However, it isn’t always clear which documents verifiers need to complete. To help with this, we’ve created a list of the most common forms used in Employment and Income verification, so both employees and employers know which documents are most relevant to comply with local laws.
Employment Verification arises during a number of situations, ranging from a company hiring a new employee to a lender evaluating an applicant for a new loan. The main goal of Employment Verification is to ensure that someone has held a position with a given company, but it can also be helpful for verifiers to learn about an employee’s responsibilities to get a sense of their past experience.
IRS Form I-9 is mandatory for all new employees and documents an employee’s eligibility to work in the U.S. Primarily completed by the employer, the form requires the collection of documents proving an employee’s identity and work status.

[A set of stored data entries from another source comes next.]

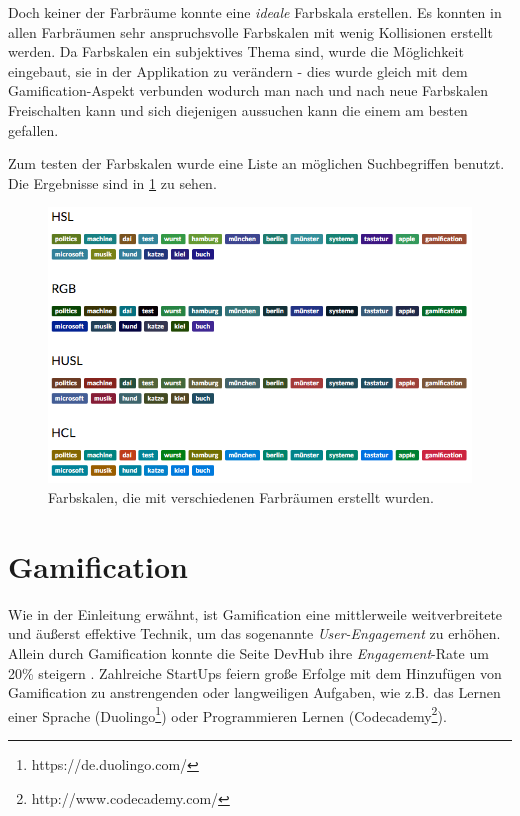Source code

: \documentclass[12pt,twoside]{book}
\begin{document}
Doch keiner der Farbräume konnte eine \textit{ideale} Farbskala erstellen. Es konnten in allen Farbräumen sehr anspruchsvolle Farbskalen mit wenig Kollisionen erstellt werden. Da Farbskalen ein subjektives Thema sind, wurde die Möglichkeit eingebaut, sie in der Applikation zu verändern - dies wurde gleich mit dem Gamification-Aspekt verbunden wodurch man nach und nach neue Farbskalen Freischalten kann und sich diejenigen aussuchen kann die einem am besten gefallen.

Zum testen der Farbskalen wurde eine Liste an möglichen Suchbegriffen benutzt. Die Ergebnisse sind in \ref{fig:colors} zu sehen.

\begin{figure}[h]
    \centering
    \includegraphics[width=1.0\textwidth]{images/colors}
    \caption{Farbskalen, die mit verschiedenen Farbräumen erstellt wurden.}
    \label{fig:colors}
\end{figure}

\section{Gamification}

Wie in der Einleitung erwähnt, ist Gamification eine mittlerweile weitverbreitete und äußerst effektive Technik, um das sogenannte \textit{User-Engagement} zu erhöhen. Allein durch Gamification konnte die Seite DevHub ihre \textit{Engagement}-Rate um 20\% steigern \citep{zichermann2011gamification, 17}. Zahlreiche StartUps feiern große Erfolge mit dem Hinzufügen von Gamification zu anstrengenden oder langweiligen Aufgaben, wie z.B. das Lernen einer Sprache (Duolingo\footnote{https://de.duolingo.com/}) oder Programmieren Lernen (Codecademy\footnote{http://www.codecademy.com/}).
\end{document}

However, the first part of the form is completed by the employee and asks for personal information like Name, Address and Social Security Number.
The most important section of Form I-9 is where employers provide proof of an employee’s work eligibility. Different identity documents carry different weights, with some sufficing on their own to prove eligibility and others needing further support. There are three categories of documents for completing Form I-9:
Document List A: Proof of employment eligibility and identity
Document List B: Proof of identity **only (must be combined with a document from List C) - Current U.S. Driver’s License - Canadian Driver’s License - Federal, State, or Local ID Card - School ID Card with Photograph - Voter Registration Card - U.S. Military Card or Draft Record - Military Dependent’s ID Card - U.S. Coast Guard’s Merchant Mariner Document (MMD) - Native American Tribal Document
Document List C: Poof of employment eligibility only (must be combined with a document from List B)

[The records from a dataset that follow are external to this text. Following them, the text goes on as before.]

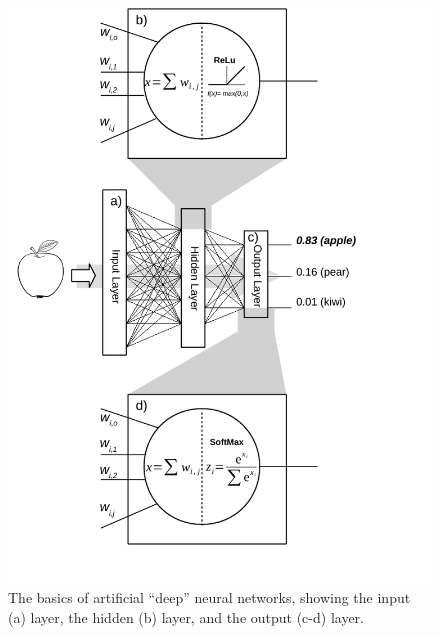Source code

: \documentclass[techrep,english]{ipsj} %
\begin{document}
{\begin{figure}[ht]
  \centering
  \includegraphics[width=\linewidth]{example_ann-crop.pdf}
  \caption{The basics of artificial ``deep'' neural networks, showing the input (a) layer, the hidden (b) layer, and the output (c-d) layer.}\label{fig:ann-example}
\end{figure}

}
\end{document}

Employers must retain a copy of each employee’s completed Form I-9 for three years after the hire date. Penalties for non-compliance or improper disclosure can be as serious as imprisonment.
Also known as a Proof of Employment Letter (PoE), an Employment Verification Letter is issued by a new employer to certify that a potential employee has previously held a role that they’re claiming to have held.
Format and contents for an Employment Verification Letter can vary, but they typically center on an Employee’s Job Title, Dates of Employment, and Responsibilities.
The additional information needed to complete the letter usually comprises:
We’ve provided a sample letter template in Google Docs (https://docs.google.com/document/d/1C8WqTS40H2CgwliT9xQ28e0ryKM_ziszPjOlRDRkjTw/edit?usp=sharing) and MS Word (https://drive.google.com/file/d/1jYEzZiJoGk3K8RHIZghDhWHsEU5PtiZX/view?usp=sharing) to help ensure that verifiers include all details needed to provide adequate proof of employment.
When an employee has been terminated without cause, he or she will frequently apply for support via a state’s Unemployment Insurance. Each state’s application form varies but is usually completed by the employee and typically includes a section for stating the reason for termination and the applicant’s overall earnings.
Employers can contest the claims made by the former employee on the application. Disputes will, however, slow down the application process, potentially delaying payments and making it difficult for employees to pay ongoing expenses.
Employees may be called upon to prove their income for financially-driven employment verification requests. Loan origination, a new line of credit, and even property-lease negotiations can hinge upon proper confirmation of an employee’s earnings.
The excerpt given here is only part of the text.